3. When possible, prefer well designs with upward-sloped horizontal sections for better production and reduced fluid accumulation risks.
This research provides valuable insights for optimizing deep shale gas well designs and production strategies, potentially leading to improved efficiency and economic performance in deep shale gas extraction operations.
Acknowledgement: I would like to thank Editor of the FDMP Journal for his guidance and assistance in revising this paper.

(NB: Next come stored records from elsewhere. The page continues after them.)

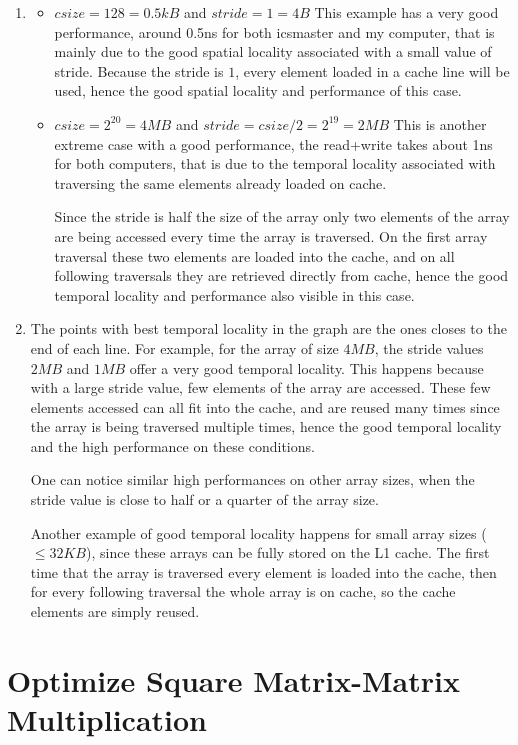 \documentclass[unicode,11pt,a4paper,oneside,numbers=endperiod,openany]{scrartcl}
\begin{document}
\begin{enumerate}
        \item 
            \begin{itemize}
                \item $csize = 128 = 0.5kB$ and $stride = 1 = 4B$
                    This example has a very good performance, around 0.5ns for both icsmaster and my computer, that is mainly due to the good spatial locality associated with a small value of stride.
                    Because the stride is $1$, every element loaded in a cache line will be used, hence the good spatial locality and performance of this case.

                \item $csize = 2^{20} = 4MB$ and $stride = csize/2 = 2^{19} = 2MB$
                    This is another extreme case with a good performance, the read+write takes about 1ns for both computers, that is due to the temporal locality associated with traversing the same elements already loaded on cache.
                    
                    Since the stride is half the size of the array only two elements of the array are being accessed every time the array is traversed.
                    On the first array traversal these two elements are loaded into the cache, and on all following traversals they are retrieved directly from cache, hence the good temporal locality and performance also visible in this case.
            \end{itemize}

        \item  The points with best temporal locality in the graph are the ones closes to the end of each line.
            For example, for the array of size $4MB$, the stride values $2MB$ and $1MB$ offer a very good temporal locality.
            This happens because with a large stride value, few elements of the array are accessed. 
            These few elements accessed can all fit into the cache, and are reused many times since the array is being traversed multiple times, hence the good temporal locality and the high performance on these conditions.

            One can notice similar high performances on other array sizes, when the stride value is close to half or a quarter of the array size.

            Another example of good temporal locality happens for small array sizes ($\leq 32KB$), since these arrays can be fully stored on the L1 cache.
            The first time that the array is traversed every element is loaded into the cache, then for every following traversal the whole array is on cache, so the cache elements are simply reused.

    \end{enumerate}

    \section{Optimize Square Matrix-Matrix Multiplication  }
\end{document}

Funding Statement: The authors received no specific funding for this study.
Author Contributions: The authors confirm contribution to the paper as follows: study conception and design: Jie Liu; analysis and interpretation of results & article writing: Sheng Ju. All authors reviewed the results and approved the final version of the manuscript.
Availability of Data and Materials: As part of the data in the content is field data, oilfield confidentiality is not divulged. In addition, if you need the simulated data, you can contact the author by emailing.
Ethics Approval: Not applicable.
Conflicts of Interest: The authors declare no conflicts of interest to report regarding the present study.